Jessica Goodfellow
Mar 10, 2020

Foodpanda pilots 'world first' blockchain-powered DOOH campaign

Aqilliz claims that use of blockchain will enable brands like Foodpanda to more easily verify whether their digital campaigns—especially ones delivered across multiple DOOH screens—have been seen.

Foodpanda pilots 'world first' blockchain-powered DOOH campaign

G-Man's blockchain solutions provider Aqilliz and digital out-of-home adtech firm Moving Walls have partnered to launch what they claim is the "world's first blockchain-powered DOOH campaign".

Food delivery company Foodpanda is piloting the tool, which is designed to offer a brands an aggregated, real-time view of campaign performance in the fragmented world of DOOH.

Aqilliz chief executive, former Mindshare exec Gowthaman 'G-Man' Ragothaman, told Campaign Asia-Pacific that currently, brands that buy DOOH campaigns are provided with two separate performance reports: one from the DOOH screen aggregator (in this case Moving Walls) laying out when slots aired in the screens, and one from the verification partner, verifying which ads were delivered. This is a lot of information for a brand to take in, especially when it involves data on hundreds or even thousands of screens.

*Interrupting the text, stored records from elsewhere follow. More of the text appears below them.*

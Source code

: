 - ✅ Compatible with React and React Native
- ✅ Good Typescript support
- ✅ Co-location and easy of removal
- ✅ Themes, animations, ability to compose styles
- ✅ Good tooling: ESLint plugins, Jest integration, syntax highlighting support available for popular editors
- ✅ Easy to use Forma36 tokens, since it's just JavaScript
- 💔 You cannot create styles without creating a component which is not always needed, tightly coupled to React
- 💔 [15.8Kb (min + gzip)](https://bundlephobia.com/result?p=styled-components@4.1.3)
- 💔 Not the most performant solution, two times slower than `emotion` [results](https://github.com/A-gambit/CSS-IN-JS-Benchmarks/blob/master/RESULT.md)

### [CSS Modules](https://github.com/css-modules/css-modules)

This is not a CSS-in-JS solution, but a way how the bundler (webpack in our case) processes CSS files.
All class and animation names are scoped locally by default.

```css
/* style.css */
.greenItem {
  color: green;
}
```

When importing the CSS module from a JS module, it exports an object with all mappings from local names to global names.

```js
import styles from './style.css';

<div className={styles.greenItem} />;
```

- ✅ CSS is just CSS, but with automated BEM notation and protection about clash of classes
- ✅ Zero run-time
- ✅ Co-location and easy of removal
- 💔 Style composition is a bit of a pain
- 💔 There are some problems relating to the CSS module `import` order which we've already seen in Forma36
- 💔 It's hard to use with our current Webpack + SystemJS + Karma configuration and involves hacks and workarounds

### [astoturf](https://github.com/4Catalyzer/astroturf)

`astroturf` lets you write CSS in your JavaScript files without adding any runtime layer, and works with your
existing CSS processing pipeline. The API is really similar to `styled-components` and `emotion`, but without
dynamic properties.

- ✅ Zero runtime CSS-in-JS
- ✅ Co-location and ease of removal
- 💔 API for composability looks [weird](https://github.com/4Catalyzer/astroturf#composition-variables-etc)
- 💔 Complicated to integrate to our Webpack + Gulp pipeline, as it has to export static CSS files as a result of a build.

"Now we are saying these two sources can be reconcilled into a single source of truth, so actual impressions are recorded from a campaign point of view, and nothing is lost in translation," Ragothaman said.

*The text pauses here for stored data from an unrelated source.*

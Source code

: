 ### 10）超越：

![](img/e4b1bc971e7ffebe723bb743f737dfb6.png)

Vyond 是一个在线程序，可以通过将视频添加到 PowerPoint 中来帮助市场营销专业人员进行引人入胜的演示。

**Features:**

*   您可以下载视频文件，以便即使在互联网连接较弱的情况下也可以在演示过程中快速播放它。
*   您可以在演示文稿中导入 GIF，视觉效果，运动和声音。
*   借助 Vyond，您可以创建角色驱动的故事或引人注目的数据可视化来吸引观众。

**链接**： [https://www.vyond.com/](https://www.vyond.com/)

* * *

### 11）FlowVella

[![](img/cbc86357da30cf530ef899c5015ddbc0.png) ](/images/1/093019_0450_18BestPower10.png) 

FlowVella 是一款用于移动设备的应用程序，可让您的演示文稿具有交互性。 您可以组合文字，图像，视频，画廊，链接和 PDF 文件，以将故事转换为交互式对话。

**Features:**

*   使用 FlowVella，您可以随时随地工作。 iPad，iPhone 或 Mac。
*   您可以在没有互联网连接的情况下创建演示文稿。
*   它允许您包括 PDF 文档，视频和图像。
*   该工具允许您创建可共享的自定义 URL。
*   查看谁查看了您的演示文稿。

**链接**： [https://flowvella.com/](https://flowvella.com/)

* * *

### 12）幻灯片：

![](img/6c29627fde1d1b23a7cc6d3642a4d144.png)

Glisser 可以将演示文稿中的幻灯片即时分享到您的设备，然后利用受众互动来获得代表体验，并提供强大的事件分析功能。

Here's how it works. Each partner in the supply chain—the media owner, the verification partner, the agency, the brand—submits data into a transparent ledger on the Zilliqa blockchain. The ledger keeps a record of each step in the journey, displaying in a single place how many spots were promised and how many impressions were actually delivered. Zilliqa’s blockchain will allow stakeholders to verify the performance of their campaigns in near real time, enabling greater cost-efficiencies across the DOOH media supply chain, the company said.

Ragothaman is hoping the pilot will prove how blockchain can provide greater transparency in the murky world of digital advertising.

"As a fully viewable, immutable ledger of transactions, blockchain can foster greater trust between stakeholders, be it media owners, buyers and solutions providers, effectively repositioning OOH investments as more transparent and accountable," he said.

Foodpanda's campaign will be run on 2750 digital displays operated by three different media owners in Singapore, including Target Media screens in lifts and lobbies of condominiums and housing board blocks, Focus Media’s network of office lobby screens, and Moove Media’s in-taxi entertainment screens. It will be powered by DOOH media supply-side platform Location Media Xchange (LMX).

Moving Walls founder and group CEO Srikanth Ramachandran said: “For far too long, OOH has existed without an independent means of verifying ad delivery. As an industry, we tend to point at online ad fraud to advocate for greater OOH spends but there are more fundamental issues of fragmentation and a lack of transparency that need to be fixed. This campaign gives us the exciting opportunity to implement emerging technologies in order to solve these long-standing infrastructural problems to the benefit of all participating partners across the OOH supply chain.”

Foodpanda's APAC head of marketing for offline channels, Hasnain Babrawala, said OOH has been a "major channel" for the brand and that it is "excited to see what benefits blockchain can bring by way of providing a real-time, independent view of OOH ad delivery in order for us to better strategically plan our marketing expenditure.”